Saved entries
====================
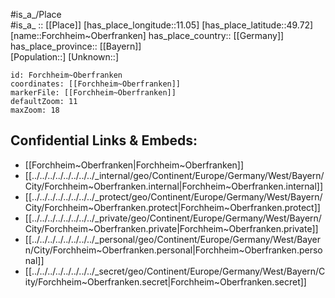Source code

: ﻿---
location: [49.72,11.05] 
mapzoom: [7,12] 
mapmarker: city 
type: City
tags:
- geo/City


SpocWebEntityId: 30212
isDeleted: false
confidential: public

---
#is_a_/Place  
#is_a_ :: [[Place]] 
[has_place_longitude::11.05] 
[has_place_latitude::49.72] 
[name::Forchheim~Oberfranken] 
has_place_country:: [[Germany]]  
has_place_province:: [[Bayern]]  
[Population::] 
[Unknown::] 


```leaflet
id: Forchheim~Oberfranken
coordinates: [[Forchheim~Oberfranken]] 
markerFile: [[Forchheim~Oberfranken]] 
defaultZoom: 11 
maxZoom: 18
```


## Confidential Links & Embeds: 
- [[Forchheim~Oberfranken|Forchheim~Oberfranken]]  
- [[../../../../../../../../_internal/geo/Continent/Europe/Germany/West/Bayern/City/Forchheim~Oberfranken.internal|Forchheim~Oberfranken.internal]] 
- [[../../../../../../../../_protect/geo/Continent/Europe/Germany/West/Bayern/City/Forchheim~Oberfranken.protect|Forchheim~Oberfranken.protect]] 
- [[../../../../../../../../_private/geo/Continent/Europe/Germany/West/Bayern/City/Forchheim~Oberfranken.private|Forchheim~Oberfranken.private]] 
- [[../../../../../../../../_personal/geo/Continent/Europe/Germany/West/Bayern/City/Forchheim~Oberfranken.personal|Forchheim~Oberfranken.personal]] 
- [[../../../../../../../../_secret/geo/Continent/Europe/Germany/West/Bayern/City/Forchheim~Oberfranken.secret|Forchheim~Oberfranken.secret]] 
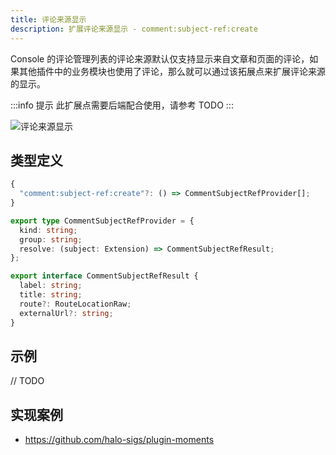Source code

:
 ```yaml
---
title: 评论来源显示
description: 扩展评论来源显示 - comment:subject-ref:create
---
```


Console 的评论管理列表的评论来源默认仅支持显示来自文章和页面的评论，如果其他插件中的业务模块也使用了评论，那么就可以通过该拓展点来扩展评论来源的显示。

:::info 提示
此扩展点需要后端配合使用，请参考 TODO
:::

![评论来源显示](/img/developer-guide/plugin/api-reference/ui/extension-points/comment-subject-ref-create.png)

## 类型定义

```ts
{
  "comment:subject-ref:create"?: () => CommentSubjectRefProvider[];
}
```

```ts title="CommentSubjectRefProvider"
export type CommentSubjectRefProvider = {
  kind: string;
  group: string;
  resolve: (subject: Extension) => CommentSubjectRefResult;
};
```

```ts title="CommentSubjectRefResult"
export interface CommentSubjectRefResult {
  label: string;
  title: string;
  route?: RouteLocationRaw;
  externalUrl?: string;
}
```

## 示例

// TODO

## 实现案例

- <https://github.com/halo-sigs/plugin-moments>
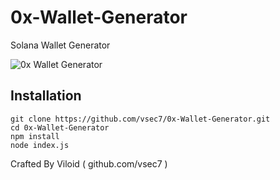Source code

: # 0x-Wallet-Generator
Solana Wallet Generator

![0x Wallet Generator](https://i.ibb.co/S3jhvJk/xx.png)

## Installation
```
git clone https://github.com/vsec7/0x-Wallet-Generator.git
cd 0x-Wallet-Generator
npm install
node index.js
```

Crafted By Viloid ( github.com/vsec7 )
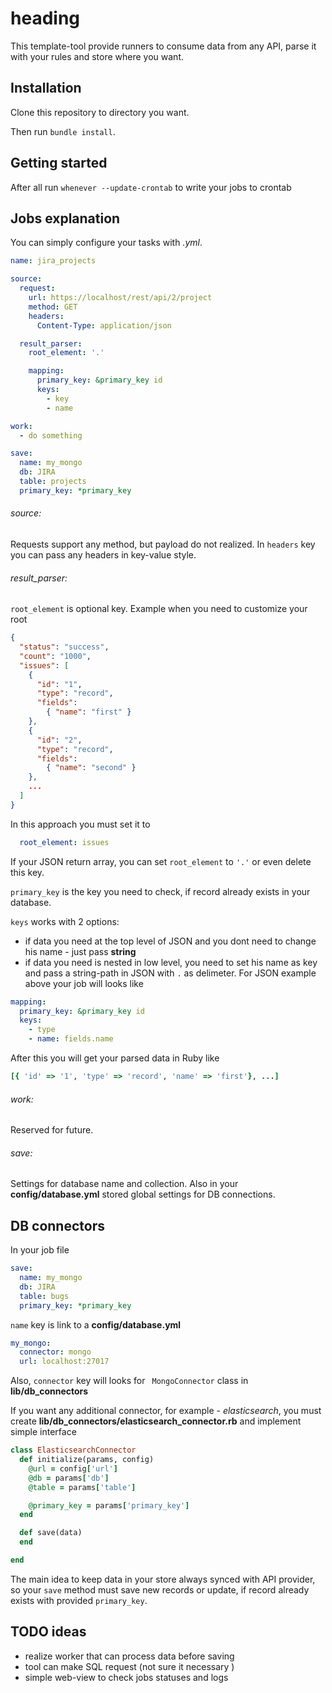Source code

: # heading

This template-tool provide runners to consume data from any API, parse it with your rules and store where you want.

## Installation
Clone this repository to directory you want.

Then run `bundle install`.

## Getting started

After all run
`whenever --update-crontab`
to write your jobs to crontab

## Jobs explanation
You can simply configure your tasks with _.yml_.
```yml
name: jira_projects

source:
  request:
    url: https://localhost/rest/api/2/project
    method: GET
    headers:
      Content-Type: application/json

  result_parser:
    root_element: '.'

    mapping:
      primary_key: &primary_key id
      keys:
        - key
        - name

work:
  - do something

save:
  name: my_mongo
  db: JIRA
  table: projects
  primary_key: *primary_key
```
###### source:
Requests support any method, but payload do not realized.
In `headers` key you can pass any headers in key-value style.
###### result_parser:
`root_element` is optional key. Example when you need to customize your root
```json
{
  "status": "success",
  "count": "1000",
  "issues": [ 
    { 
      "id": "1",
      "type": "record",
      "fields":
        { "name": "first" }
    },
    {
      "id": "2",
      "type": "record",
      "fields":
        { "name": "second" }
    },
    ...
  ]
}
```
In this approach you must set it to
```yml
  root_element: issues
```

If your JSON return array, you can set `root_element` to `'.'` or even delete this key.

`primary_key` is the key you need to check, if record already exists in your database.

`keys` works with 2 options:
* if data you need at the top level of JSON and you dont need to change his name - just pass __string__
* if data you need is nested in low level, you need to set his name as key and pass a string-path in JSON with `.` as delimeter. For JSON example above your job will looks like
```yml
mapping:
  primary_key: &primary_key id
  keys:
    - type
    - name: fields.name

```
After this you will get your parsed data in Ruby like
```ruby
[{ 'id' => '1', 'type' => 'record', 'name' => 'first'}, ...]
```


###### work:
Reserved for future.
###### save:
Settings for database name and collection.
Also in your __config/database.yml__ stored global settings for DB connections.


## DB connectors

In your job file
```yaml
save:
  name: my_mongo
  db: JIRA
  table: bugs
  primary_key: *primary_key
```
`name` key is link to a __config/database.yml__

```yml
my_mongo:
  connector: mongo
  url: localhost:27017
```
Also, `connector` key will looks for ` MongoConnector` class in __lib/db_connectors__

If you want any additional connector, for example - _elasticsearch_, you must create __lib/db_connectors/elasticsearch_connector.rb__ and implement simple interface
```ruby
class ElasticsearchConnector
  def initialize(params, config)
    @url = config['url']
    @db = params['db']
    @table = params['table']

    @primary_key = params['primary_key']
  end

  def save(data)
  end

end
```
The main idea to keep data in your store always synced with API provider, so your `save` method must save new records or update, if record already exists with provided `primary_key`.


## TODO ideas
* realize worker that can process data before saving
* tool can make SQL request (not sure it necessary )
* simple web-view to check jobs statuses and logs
====================
**EXERCISE**
What is the number of lines above that contain the string "params"? Answer with that number only.

**SOLUTION**
4